The process to move the boulder was a harrowing one, involving 22 city governments, three county governments and the State of California with the museum having to secure permits from each one of these bureaucracies. Just one refusal would have shut the whole thing down, and there were some legitimate reasons to say no – wear and tear on roads, the involvement of city services, the disruption to traffic (although the rock only traveled late at night).

The museum raised the ten million dollars needed from private donors and eventually, on the night of February 28, 2012 the boulder went underway from the quarry. The museum had to arrange to notify the residents of what was happening, tow cars parked along the route, temporarily move traffic signals and signs, and insure that the rock wasn’t damaged en route. In order to facilitate it, the boulder was wrapped in sheets of Egyptian cotton and essentially hidden from sight.

A curious thing happened on the way to the museum. People turned up to watch the spectacle night after night, sometimes in pajamas in the wee hours of the mornings. Tens of thousands of residents turned up, over a thousand of them gathering at LACMA on March 10 alone to see the boulder arrive at its new home. Spontaneous block parties broke out; people proposed marriage and everywhere the rock went it ignited a debate as to whether the expense was worth it and if this rock was actually art or ego. One thing is for certain; Angelinos love a good spectacle.

Pray wisely doesn’t take sides and allows the viewer to decide these questions for themselves. It’s understandable why some people, particularly in some of the poorest neighborhoods of L.A. would be grousing about spending ten million dollars to move a rock when there were so many urgent needs desperate for funding in those neighborhoods. However, it is also understandable that art has an important place not only in a city’s culture but in its own self-definition. What would New York City be without the Guggenheim, or Chicago without the Cloud Gate sculpture? Sure, they’d still be there but they wouldn’t be the same.

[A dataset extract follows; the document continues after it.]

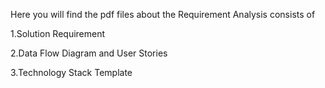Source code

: Here you will find the pdf files about the Requirement Analysis consists of

1.Solution Requirement 

2.Data Flow Diagram and User  Stories

3.Technology Stack Template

The movie serves as a tribute to human ingenuity as well as human will, the will to make the unlikely happen. One has to admire the tenacity of the team of transportation experts and museum staff as well as Heizer himself. The installation shows skills not only in art but in engineering and architecture as well. It is open to the public at the present and doesn’t require museum admission to see it.

While some of the street interviews tended to raise some of the same points over and over again, it is nonetheless inspiring to watch the transportation, the reaction of the people of Southern California to it and the final installation of the boulder in its new home. Is it art? That’s really your call to make dear reader but as far as I’m concerned, it’s art. Very much so.

REASONS TO GO: Invites debate as to the nature of art. Inspiring and creative.

REASONS TO STAY: Some of the talking heads are a bit superfluous.

FAMILY VALUES:  Suitable for the entire family.

TRIVIAL PURSUIT: Heizer’s father was a geologist who did a great deal of research into the movement of heavy objects by ancient civilizations.

CRITICAL MASS: As of 5/10/14: Rotten Tomatoes: no score yet. Metacritic: no score yet.